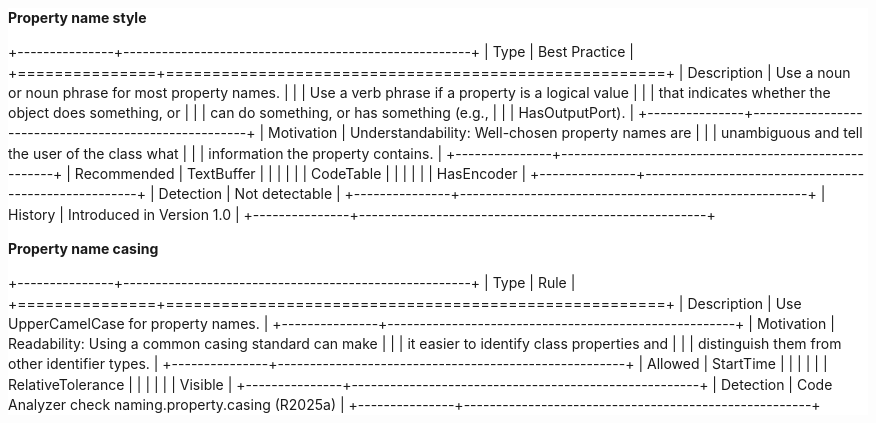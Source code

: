 
**Property name style**

+---------------+------------------------------------------------------+
| Type          | Best Practice                                        |
+===============+======================================================+
| Description   | Use a noun or noun phrase for most property names.   |
|               | Use a verb phrase if a property is a logical value   |
|               | that indicates whether the object does something, or |
|               | can do something, or has something (e.g.,            |
|               | HasOutputPort).                                      |
+---------------+------------------------------------------------------+
| Motivation    | Understandability: Well-chosen property names are    |
|               | unambiguous and tell the user of the class what      |
|               | information the property contains.                   |
+---------------+------------------------------------------------------+
| Recommended   | TextBuffer                                           |
|               |                                                      |
|               | CodeTable                                            |
|               |                                                      |
|               | HasEncoder                                           |
+---------------+------------------------------------------------------+
| Detection     | Not detectable                                       |
+---------------+------------------------------------------------------+
| History       | Introduced in Version 1.0                            |
+---------------+------------------------------------------------------+

**Property name casing**

+---------------+------------------------------------------------------+
| Type          | Rule                                                 |
+===============+======================================================+
| Description   | Use UpperCamelCase for property names.               |
+---------------+------------------------------------------------------+
| Motivation    | Readability: Using a common casing standard can make |
|               | it easier to identify class properties and           |
|               | distinguish them from other identifier types.        |
+---------------+------------------------------------------------------+
| Allowed       | StartTime                                            |
|               |                                                      |
|               | RelativeTolerance                                    |
|               |                                                      |
|               | Visible                                              |
+---------------+------------------------------------------------------+
| Detection     | Code Analyzer check naming.property.casing (R2025a)  |
+---------------+------------------------------------------------------+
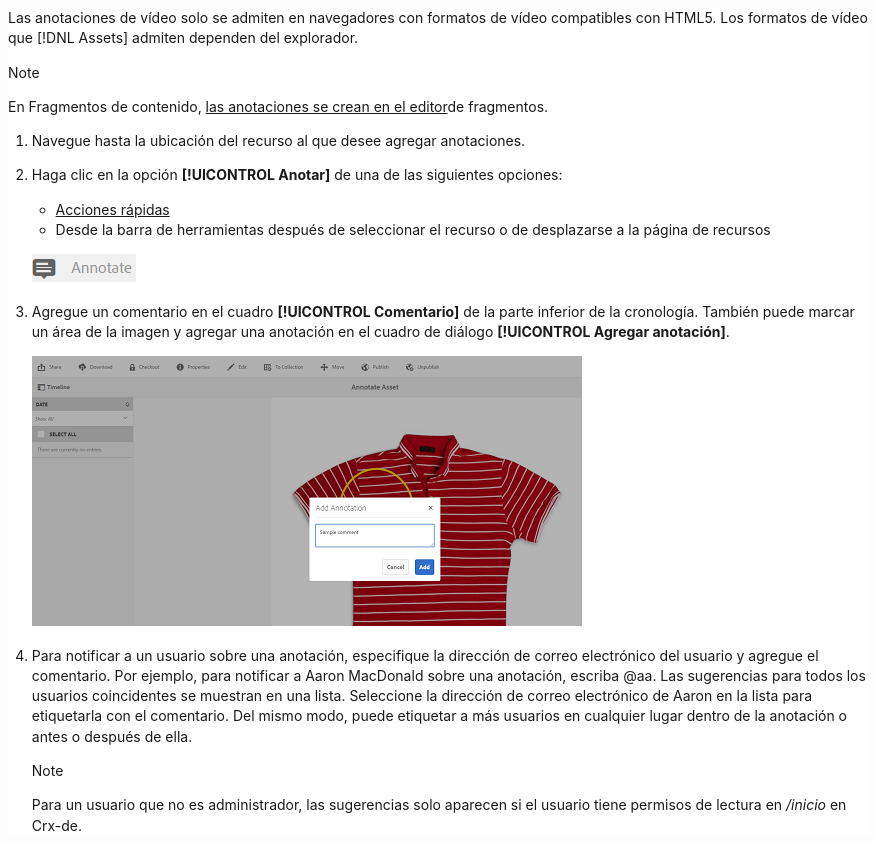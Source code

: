Las anotaciones de vídeo solo se admiten en navegadores con formatos de vídeo compatibles con HTML5. Los formatos de vídeo que [!DNL Assets] admiten dependen del explorador.

>[!NOTE]
>
>En Fragmentos de contenido, [las anotaciones se crean en el editor](/help/assets/content-fragments/content-fragments-variations.md#annotating-a-content-fragment)de fragmentos.

1. Navegue hasta la ubicación del recurso al que desee agregar anotaciones.
1. Haga clic en la opción **[!UICONTROL Anotar]** de una de las siguientes opciones:

   * [Acciones rápidas](/help/assets/managing-assets-touch-ui.md#quick-actions)
   * Desde la barra de herramientas después de seleccionar el recurso o de desplazarse a la página de recursos

   ![Opción Anotar](assets/chlimage_1-29.png)

1. Agregue un comentario en el cuadro **[!UICONTROL Comentario]** de la parte inferior de la cronología. También puede marcar un área de la imagen y agregar una anotación en el cuadro de diálogo **[!UICONTROL Agregar anotación]**.

   ![Cuadro Comentario del cuadro de diálogo Añadir anotación](assets/chlimage_1-30.png)

1. Para notificar a un usuario sobre una anotación, especifique la dirección de correo electrónico del usuario y agregue el comentario. Por ejemplo, para notificar a Aaron MacDonald sobre una anotación, escriba @aa. Las sugerencias para todos los usuarios coincidentes se muestran en una lista. Seleccione la dirección de correo electrónico de Aaron en la lista para etiquetarla con el comentario. Del mismo modo, puede etiquetar a más usuarios en cualquier lugar dentro de la anotación o antes o después de ella.

   >[!NOTE]
   >
   >Para un usuario que no es administrador, las sugerencias solo aparecen si el usuario tiene permisos de lectura en */inicio* en Crx-de.
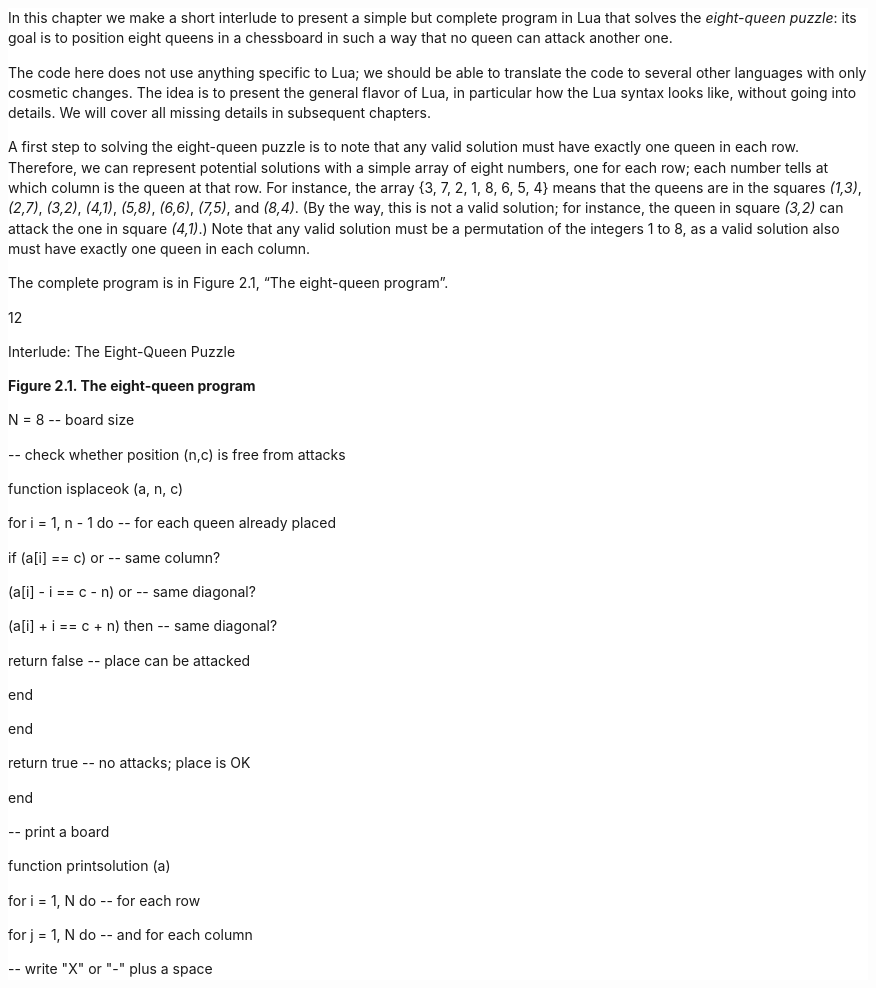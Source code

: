 In this chapter we make a short interlude to present a simple but complete program in Lua that solves the *eight-queen puzzle*: its goal is to position eight queens in a chessboard in such a way that no queen can attack another one. 

The code here does not use anything specific to Lua; we should be able to translate the code to several other languages with only cosmetic changes. The idea is to present the general flavor of Lua, in particular how the Lua syntax looks like, without going into details. We will cover all missing details in subsequent chapters. 

A first step to solving the eight-queen puzzle is to note that any valid solution must have exactly one queen in each row. Therefore, we can represent potential solutions with a simple array of eight numbers, one for each row; each number tells at which column is the queen at that row. For instance, the array \{3, 7, 2, 1, 8, 6, 5, 4\} means that the queens are in the squares *\(1,3\)*, *\(2,7\)*, *\(3,2\)*, *\(4,1\)*, *\(5,8\)*, *\(6,6\)*, *\(7,5\)*, and *\(8,4\)*. \(By the way, this is not a valid solution; for instance, the queen in square *\(3,2\)* can attack the one in square *\(4,1\)*.\) Note that any valid solution must be a permutation of the integers 1 to 8, as a valid solution also must have exactly one queen in each column. 

The complete program is in Figure 2.1, “The eight-queen program”. 

12

Interlude: The Eight-Queen Puzzle

**Figure 2.1. The eight-queen program**

N = 8 -- board size



-- check whether position \(n,c\) is free from attacks

function isplaceok \(a, n, c\)

for i = 1, n - 1 do -- for each queen already placed

if \(a\[i\] == c\) or -- same column? 

\(a\[i\] - i == c - n\) or -- same diagonal? 

\(a\[i\] \+ i == c \+ n\) then -- same diagonal? 

return false -- place can be attacked

end

end

return true -- no attacks; place is OK

end



-- print a board

function printsolution \(a\)

for i = 1, N do -- for each row

for j = 1, N do -- and for each column

-- write "X" or "-" plus a space
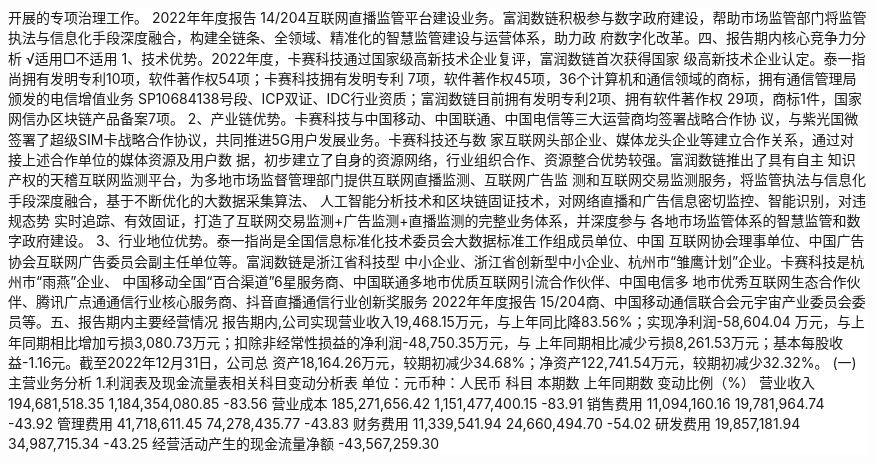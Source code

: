 开展的专项治理工作。
2022年年度报告
14/204互联网直播监管平台建设业务。富润数链积极参与数字政府建设，帮助市场监管部门将监管
执法与信息化手段深度融合，构建全链条、全领域、精准化的智慧监管建设与运营体系，助力政
府数字化改革。四、报告期内核心竞争力分析
√适用□不适用
1、技术优势。2022年度，卡赛科技通过国家级高新技术企业复评，富润数链首次获得国家
级高新技术企业认定。泰一指尚拥有发明专利10项，软件著作权54项；卡赛科技拥有发明专利
7项，软件著作权45项，36个计算机和通信领域的商标，拥有通信管理局颁发的电信增值业务
SP10684138号段、ICP双证、IDC行业资质；富润数链目前拥有发明专利2项、拥有软件著作权
29项，商标1件，国家网信办区块链产品备案7项。
2、产业链优势。卡赛科技与中国移动、中国联通、中国电信等三大运营商均签署战略合作协
议，与紫光国微签署了超级SIM卡战略合作协议，共同推进5G用户发展业务。卡赛科技还与数
家互联网头部企业、媒体龙头企业等建立合作关系，通过对接上述合作单位的媒体资源及用户数
据，初步建立了自身的资源网络，行业组织合作、资源整合优势较强。富润数链推出了具有自主
知识产权的天稽互联网监测平台，为多地市场监督管理部门提供互联网直播监测、互联网广告监
测和互联网交易监测服务，将监管执法与信息化手段深度融合，基于不断优化的大数据采集算法、
人工智能分析技术和区块链固证技术，对网络直播和广告信息密切监控、智能识别，对违规态势
实时追踪、有效固证，打造了互联网交易监测+广告监测+直播监测的完整业务体系，并深度参与
各地市场监管体系的智慧监管和数字政府建设。
3、行业地位优势。泰一指尚是全国信息标准化技术委员会大数据标准工作组成员单位、中国
互联网协会理事单位、中国广告协会互联网广告委员会副主任单位等。富润数链是浙江省科技型
中小企业、浙江省创新型中小企业、杭州市“雏鹰计划”企业。卡赛科技是杭州市“雨燕”企业、
中国移动全国“百合渠道”6星服务商、中国联通多地市优质互联网引流合作伙伴、中国电信多
地市优秀互联网生态合作伙伴、腾讯广点通通信行业核心服务商、抖音直播通信行业创新奖服务
2022年年度报告
15/204商、中国移动通信联合会元宇宙产业委员会委员等。五、报告期内主要经营情况
报告期内,公司实现营业收入19,468.15万元，与上年同比降83.56%；实现净利润-58,604.04
万元，与上年同期相比增加亏损3,080.73万元；扣除非经常性损益的净利润-48,750.35万元，与
上年同期相比减少亏损8,261.53万元；基本每股收益-1.16元。截至2022年12月31日，公司总
资产18,164.26万元，较期初减少34.68%；净资产122,741.54万元，较期初减少32.32%。
(一)主营业务分析
1.利润表及现金流量表相关科目变动分析表
单位：元币种：人民币
科目
本期数
上年同期数
变动比例（%）
营业收入
194,681,518.35
1,184,354,080.85
-83.56
营业成本
185,271,656.42
1,151,477,400.15
-83.91
销售费用
11,094,160.16
19,781,964.74
-43.92
管理费用
41,718,611.45
74,278,435.77
-43.83
财务费用
11,339,541.94
24,660,494.70
-54.02
研发费用
19,857,181.94
34,987,715.34
-43.25
经营活动产生的现金流量净额
-43,567,259.30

# YOUR GOAL
For this exercise, copy every line of the data that holds "program".

# REPLY
: In this chapter we make a short interlude to present a simple but complete program in Lua that solves the *eight-queen puzzle*: its goal is to position eight queens in a chessboard in such a way that no queen can attack another one. 
The complete program is in Figure 2.1, “The eight-queen program”. 
**Figure 2.1. The eight-queen program**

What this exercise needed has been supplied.